Content starts
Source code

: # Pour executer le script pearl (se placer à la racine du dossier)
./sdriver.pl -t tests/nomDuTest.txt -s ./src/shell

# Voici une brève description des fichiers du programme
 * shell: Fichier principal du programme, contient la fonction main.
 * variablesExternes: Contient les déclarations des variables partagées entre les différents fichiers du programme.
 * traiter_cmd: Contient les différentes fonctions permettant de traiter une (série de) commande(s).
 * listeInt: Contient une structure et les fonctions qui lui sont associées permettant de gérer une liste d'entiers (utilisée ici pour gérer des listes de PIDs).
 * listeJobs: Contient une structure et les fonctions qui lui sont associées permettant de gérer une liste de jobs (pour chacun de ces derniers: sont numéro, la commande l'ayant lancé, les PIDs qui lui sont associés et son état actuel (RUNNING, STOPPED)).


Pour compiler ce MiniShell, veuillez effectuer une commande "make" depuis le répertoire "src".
Content ends
Content starts
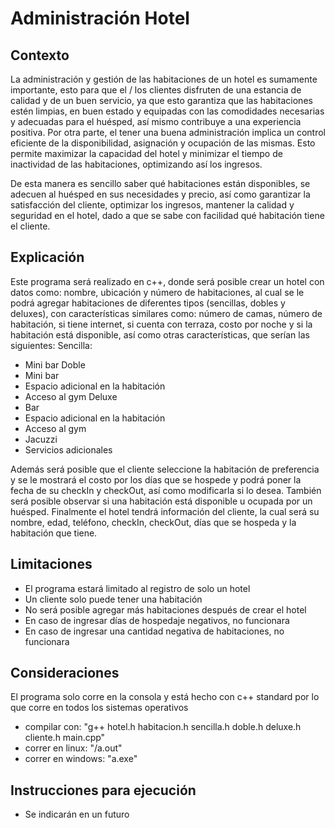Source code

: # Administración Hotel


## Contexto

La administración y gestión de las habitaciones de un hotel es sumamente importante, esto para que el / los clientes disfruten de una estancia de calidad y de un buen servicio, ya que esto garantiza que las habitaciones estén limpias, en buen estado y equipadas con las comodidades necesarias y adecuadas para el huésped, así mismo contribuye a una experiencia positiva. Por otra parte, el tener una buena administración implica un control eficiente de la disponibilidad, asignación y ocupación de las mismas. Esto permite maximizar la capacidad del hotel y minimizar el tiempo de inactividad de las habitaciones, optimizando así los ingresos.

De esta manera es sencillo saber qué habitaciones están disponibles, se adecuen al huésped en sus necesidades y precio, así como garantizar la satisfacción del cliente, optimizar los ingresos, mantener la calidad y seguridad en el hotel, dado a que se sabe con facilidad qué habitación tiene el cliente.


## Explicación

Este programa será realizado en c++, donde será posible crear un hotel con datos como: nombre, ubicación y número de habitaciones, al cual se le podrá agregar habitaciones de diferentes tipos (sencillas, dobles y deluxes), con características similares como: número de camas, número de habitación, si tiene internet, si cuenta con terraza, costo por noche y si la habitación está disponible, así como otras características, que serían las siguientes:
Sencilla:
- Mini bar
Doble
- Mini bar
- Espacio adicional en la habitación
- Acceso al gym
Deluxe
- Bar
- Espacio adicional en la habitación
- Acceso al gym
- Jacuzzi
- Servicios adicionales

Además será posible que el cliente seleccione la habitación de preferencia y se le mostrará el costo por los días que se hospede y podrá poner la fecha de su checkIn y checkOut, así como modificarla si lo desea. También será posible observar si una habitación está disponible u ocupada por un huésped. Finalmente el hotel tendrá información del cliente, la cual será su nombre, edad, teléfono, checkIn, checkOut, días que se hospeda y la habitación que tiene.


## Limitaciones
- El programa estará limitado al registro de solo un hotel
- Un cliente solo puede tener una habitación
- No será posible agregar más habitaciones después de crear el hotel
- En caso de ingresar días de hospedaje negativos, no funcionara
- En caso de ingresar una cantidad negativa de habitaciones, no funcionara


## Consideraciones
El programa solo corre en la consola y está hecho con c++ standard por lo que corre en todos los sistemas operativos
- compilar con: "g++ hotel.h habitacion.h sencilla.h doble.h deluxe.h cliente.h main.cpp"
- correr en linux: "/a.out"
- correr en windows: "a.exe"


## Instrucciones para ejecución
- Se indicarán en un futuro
Content ends
## YOUR INSTRUCTIONS
Show the lines of the material that contain the word "fichiers".

## REPLY TO THE TASK
# Voici une brève description des fichiers du programme
 * variablesExternes: Contient les déclarations des variables partagées entre les différents fichiers du programme.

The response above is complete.